NSFOCUS’s findings are based on 244,703 DDoS incidents observed over past one year. It reveals that Advanced Persistent Threats (APT) are carried out by using DDoS as a divergent tactic. DDoS attacks are fast becoming a service as well with anyone having a computer and a credit card to be able to carry out the attacks.
Frank Ip, vice president of U.S. operations for NSFOCUS said “DDoS is quickly becoming a common pain point, and businesses need to take this threat seriously if they expect to provide uninterrupted service to their customers.” He added “In 2013, cyberattackers gave the market a lesson in ‘hackernomics’ and showcased the myriad ways in which they have evolved their attack strategies to deploy sophisticated techniques that will inflict the maximum amount of damage using the fewest resources. The more we learn about attack mentality, the stronger our defenses become.”
Both NSFOCUS and Incapsula explain the recent trend is that of a guerrilla warfare with hit-and-run strategy involving shorter but more frequent attacks causing a disruption rather than destruction. Domain Name System (DNS) attacks are the easiest and cheapest to launch as anti-DDoS technologies are well capable of covering other attack vectors.
Incapsula’s findings are based on tracking 154 million DDoS bot sessions over a period of five months. According to them, there has been a staggering increase of 240 percent at application level DDoS bot traffic with largest number of botnets, more than 25 percent, located in India, China and Iran.

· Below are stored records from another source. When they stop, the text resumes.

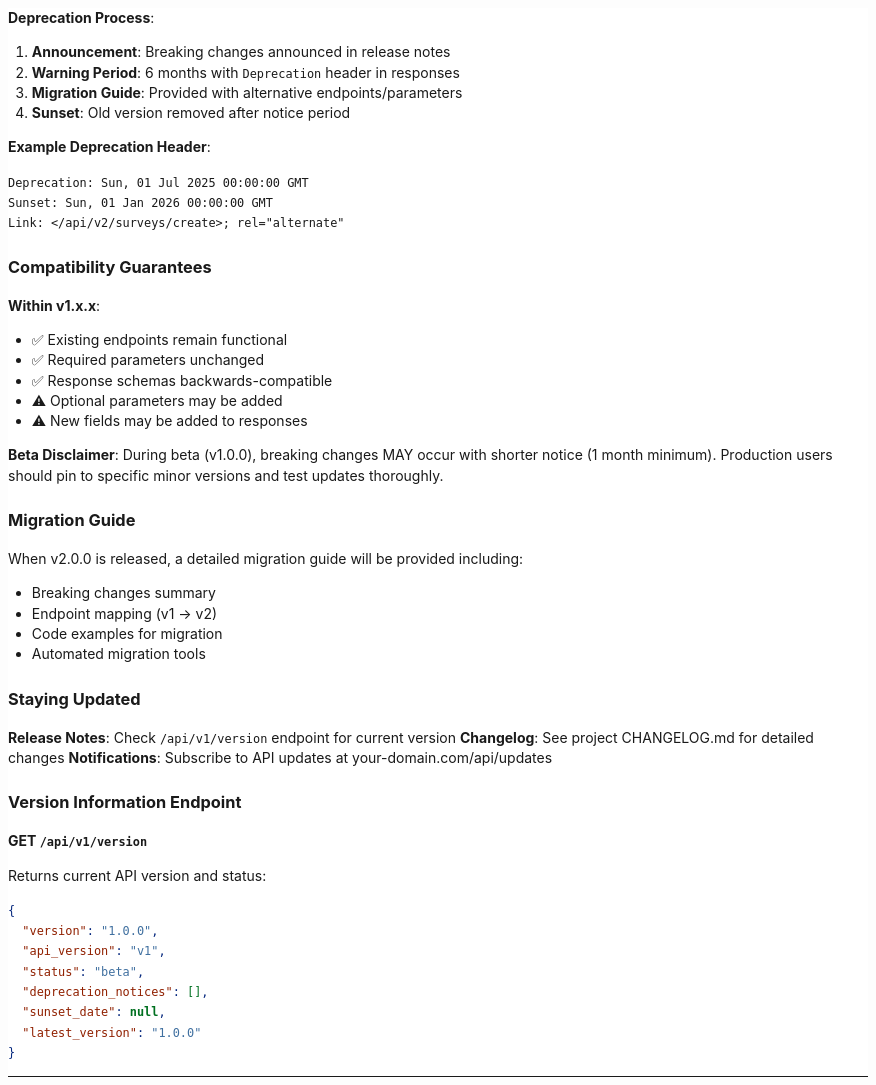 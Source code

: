 **Deprecation Process**:
1. **Announcement**: Breaking changes announced in release notes
2. **Warning Period**: 6 months with `Deprecation` header in responses
3. **Migration Guide**: Provided with alternative endpoints/parameters
4. **Sunset**: Old version removed after notice period

**Example Deprecation Header**:
```http
Deprecation: Sun, 01 Jul 2025 00:00:00 GMT
Sunset: Sun, 01 Jan 2026 00:00:00 GMT
Link: </api/v2/surveys/create>; rel="alternate"
```

### Compatibility Guarantees

**Within v1.x.x**:
- ✅ Existing endpoints remain functional
- ✅ Required parameters unchanged
- ✅ Response schemas backwards-compatible
- ⚠️ Optional parameters may be added
- ⚠️ New fields may be added to responses

**Beta Disclaimer**:
During beta (v1.0.0), breaking changes MAY occur with shorter notice (1 month minimum). Production users should pin to specific minor versions and test updates thoroughly.

### Migration Guide

When v2.0.0 is released, a detailed migration guide will be provided including:
- Breaking changes summary
- Endpoint mapping (v1 → v2)
- Code examples for migration
- Automated migration tools

### Staying Updated

**Release Notes**: Check `/api/v1/version` endpoint for current version
**Changelog**: See project CHANGELOG.md for detailed changes
**Notifications**: Subscribe to API updates at your-domain.com/api/updates

### Version Information Endpoint

**GET `/api/v1/version`**

Returns current API version and status:

```json
{
  "version": "1.0.0",
  "api_version": "v1",
  "status": "beta",
  "deprecation_notices": [],
  "sunset_date": null,
  "latest_version": "1.0.0"
}
```

---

Botnets are also more sophisticated now with 29.9 percent able to execute JavaScript and almost 40 percent of them are carrying out more than 50 targets per month. Of all attacks, large scale SYN floods are 51.5 percent and an overwhelming number of attacks, about 81 percent, are multi-vector threats. Bots have attained the capability of bypassing filtering throughJavaScript and cookies in 2013 and in 2014 about 30 percent of the bots can accept and store cookies.
NSFOCUS warns of Network Time Protocol (NTP) attacks which can be devastating and Incapsula’s findings reveal that NTP attacks are on the rise. These attacks could result in an unprecedented increase in bandwidth levels virtually choking the networks.